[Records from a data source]
* * * * * * *

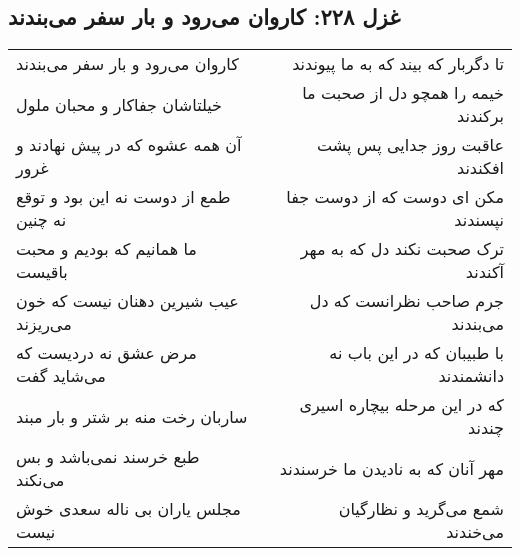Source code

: \begin{center}
\section*{غزل ۲۲۸: کاروان می‌رود و بار سفر می‌بندند}
\label{sec:228}
\begin{longtable}{l p{0.5cm} r}
کاروان می‌رود و بار سفر می‌بندند
&&
تا دگربار که بیند که به ما پیوندند
\\
خیلتاشان جفاکار و محبان ملول
&&
خیمه را همچو دل از صحبت ما برکندند
\\
آن همه عشوه که در پیش نهادند و غرور
&&
عاقبت روز جدایی پس پشت افکندند
\\
طمع از دوست نه این بود و توقع نه چنین
&&
مکن ای دوست که از دوست جفا نپسندند
\\
ما همانیم که بودیم و محبت باقیست
&&
ترک صحبت نکند دل که به مهر آکندند
\\
عیب شیرین دهنان نیست که خون می‌ریزند
&&
جرم صاحب نظرانست که دل می‌بندند
\\
مرض عشق نه دردیست که می‌شاید گفت
&&
با طبیبان که در این باب نه دانشمندند
\\
ساربان رخت منه بر شتر و بار مبند
&&
که در این مرحله بیچاره اسیری چندند
\\
طبع خرسند نمی‌باشد و بس می‌نکند
&&
مهر آنان که به نادیدن ما خرسندند
\\
مجلس یاران بی ناله سعدی خوش نیست
&&
شمع می‌گرید و نظارگیان می‌خندند
\\
\end{longtable}
\end{center}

* * * * * * *

* **REQUIRED ACTION**: Work out how many lines above include the string "صحبت", then give that number alone.

* **TASK OUTPUT**: 2